Monday, February 13, 2012
The Fekete-Kovacs Quintet & The Pannon Philharmonic Orchestra, Conducted by Laszlo Kovacs--Integro/Grandeur on CD
I spent a good part of the '80s exploring 20th Century Music, that nebulous genre of classical music that starts with Schoenberg's Transfigured Night and winds its way through Bartok, Rachmaninoff and Prokofiev until it settles into the minimalist trends of Philip Glass and Steve Reich. Sometimes I wonder where it left off, and when people stopped expecting the arrival of new composers. Someone more educated than me could probably offer a more explicit survey of "21st Century music," if it indeed exists in this context, but more than once I've lamented that movie soundtracks, for better or worse, pretty much make up contemporary classical music. I do realize that this is a distinctly American concern, especially when classical music still thrives in certain parts of the world...such as Hungary, for instance. But is the lack of interest in contemporary classical music contagious?
That's why this 2010 album, a challenging hybrid of jazz and classical genre, is so refreshing and unexpected. It's ambitious as all get out, with a 14-minute beginning section that melds the two disparate musical flows with a sly and extremely dynamic sense of mid-20th century sensibilities--think Leonard Bernstein, perhaps. Through its 66-minute run time Integro/Grandeur is full of unexpected turns, yet these segues are never abrupt or illogical. If that sounds like a stroke of genius, it is.
Dan Muzquiz of Blackbird Audio Gallery sent this CD to me, and I suspect he's either throwing out the gauntlet to see how I'll respond, or he's completely knocked out by the fact that someone is still making music like this and he's hoping someone else will be just as enthusiastic. While I have to admit that it took me a couple of weeks to truly wrap my head around this music, I'll subscribe to the latter position. It's an exceptional and exciting recording, and I now believe that classical music has a clear and promising future.

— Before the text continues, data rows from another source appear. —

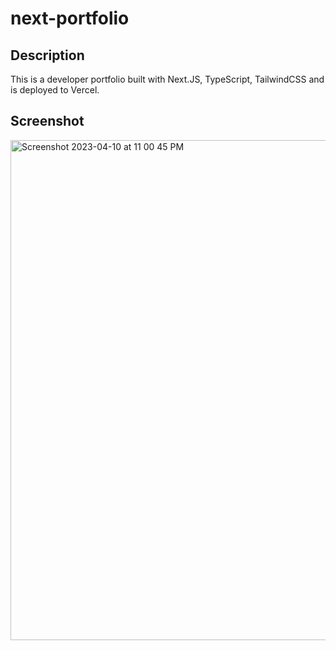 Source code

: # next-portfolio

## Description
This is a developer portfolio built with Next.JS, TypeScript, TailwindCSS and is deployed to Vercel.

## Screenshot
<img width="800" alt="Screenshot 2023-04-10 at 11 00 45 PM" src="https://user-images.githubusercontent.com/67513942/231053435-49aebabb-6e27-41b9-aca1-8d779a4d7555.png">



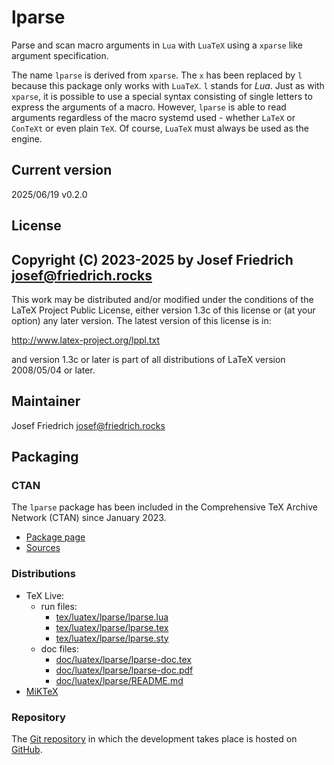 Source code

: # lparse

Parse and scan macro arguments in `Lua` with `LuaTeX` using a `xparse`
like argument specification.

The name `lparse` is derived from `xparse`. The `x` has been replaced by
`l` because this package only works with `LuaTeX`. `l` stands for *Lua*.
Just as with `xparse`, it is possible to use a special syntax consisting
of single letters to express the arguments of a macro. However, `lparse`
is able to read arguments regardless of the macro systemd used - whether
`LaTeX` or `ConTeXt` or even plain `TeX`. Of course, `LuaTeX` must
always be used as the engine.

## Current version

2025/06/19 v0.2.0

## License

Copyright (C) 2023-2025 by Josef Friedrich <josef@friedrich.rocks>
------------------------------------------------------------------------
This work may be distributed and/or modified under the conditions of
the LaTeX Project Public License, either version 1.3c of this license
or (at your option) any later version.  The latest version of this
license is in:

  http://www.latex-project.org/lppl.txt

and version 1.3c or later is part of all distributions of LaTeX
version 2008/05/04 or later.

## Maintainer

Josef Friedrich <josef@friedrich.rocks>

## Packaging

### CTAN

The `lparse` package has been included in the Comprehensive TeX Archive
Network (CTAN) since January 2023.

* [Package page](https://www.ctan.org/pkg/lparse)
* [Sources](https://www.ctan.org/tex-archive/macros/luatex/generic/lparse)

### Distributions

* TeX Live:
  * run files:
    * [tex/luatex/lparse/lparse.lua](https://tug.org/svn/texlive/trunk/Master/texmf-dist/tex/luatex/lparse/lparse.lua)
    * [tex/luatex/lparse/lparse.tex](https://tug.org/svn/texlive/trunk/Master/texmf-dist/tex/luatex/lparse/lparse.tex)
    * [tex/luatex/lparse/lparse.sty](https://tug.org/svn/texlive/trunk/Master/texmf-dist/tex/luatex/lparse/lparse.sty)
  * doc files:
    * [doc/luatex/lparse/lparse-doc.tex](https://tug.org/svn/texlive/trunk/Master/texmf-dist/doc/luatex/lparse/lparse-doc.tex)
    * [doc/luatex/lparse/lparse-doc.pdf](https://tug.org/svn/texlive/trunk/Master/texmf-dist/doc/luatex/lparse/lparse-doc.pdf)
    * [doc/luatex/lparse/README.md](https://tug.org/svn/texlive/trunk/Master/texmf-dist/doc/luatex/lparse/README.md)
* [MiKTeX](https://miktex.org/packages/lparse)

### Repository

The [Git repository](https://github.com/Josef-Friedrich/lparse) in which
the development takes place is hosted on [GitHub](https://github.com).
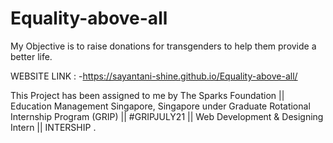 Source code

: # Equality-above-all
My Objective is to raise donations for transgenders to help them provide a better life.

WEBSITE LINK : -https://sayantani-shine.github.io/Equality-above-all/

This Project has been assigned to me by The Sparks Foundation || Education Management Singapore, Singapore under Graduate Rotational Internship Program (GRIP) || #GRIPJULY21 || Web Development & Designing Intern || INTERSHIP .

In a nutshell, Integro/Grandeur is a collaboration between a jazz ensemble named the Fekete-Kovacs Quintet and a full orchestra conducted by Laszlo Kovacs. At first I thought, man, I know this Laszlo Kovacs guy...he's the legendary Hungarian cinematographer who did Easy Rider, Paper Moon, Five Easy Pieces and many others. So he's a composer, too? Nope, same name, different Hungarian. This Laszlo Kovacs has built an extraordinary reputation in the classical world for interpreting such composers as Lizst and Bartok. (For the record, there's a Laszlo Kovacs in Hungarian politics, one in professional soccer, and the main character in the classic French film Breathless uses it as an alias.)
But the man behind this fascinating music is composer Kornel Fekete-Kovacs, a trumpet and flugelhorn player who is known for bringing symphonic jazz back into the mainstream almost single-handedly. Where Mr. Fekete-Kovacs pushes the envelope, and creates something unique than can be called 21st Century Music, is in the way he arranges the classical and jazz components so they share equal billing. Throughout this album, it's simply astonishing to feel the music gently move from one side to the other; there are times when the music is so firmly entrenched in one genre that you think it's impossible to shift--and then it happens swiftly and seamlessly. Sometimes it just takes a few notes of a soprano sax, or a lovely piano interlude...and sometimes it requires the full and unbridled force of the entire Pannon Philharmonic Orchestra.
By the way, the sound quality of this CD, released in the US by the BluePort Jazz label, is superb. It's actually far more than that; this is truly a reference CD. Dan spoke briefly with Jim Merod, one of the most talented recording engineers in the world and founder of BluePort Records, about the recording. (In addition, Jim is also a well-known music critic, audio "guru" and a professor of English and American literature who has taught at Cornell, Brown, Brandeis, UCLA and Stanford. He knows his stuff, in other words.) Jim offered plenty of suggestions for the mastering process and even worked on a few last-minute adjustments that didn't quite make it--mostly because "the Hungarian mail system conspired against them."
Nevertheless, this is a truly amazing recording that answers my initial question about so-called 21st Century Music. It's not going to be something new we haven't heard before, it's a seamless blending of what we already know; it's the contexts that are novel. I see these same patterns in other musical genres with mixed results, such as pop music that draws heavily on retro themes and motifs, but here it's an unqualified success. Fekete-Kovacs is quite celebrated in his native Hungary, and rightly so. For those of you who complain about the dearth of "new" classical music, it's time to look eastward and see the future.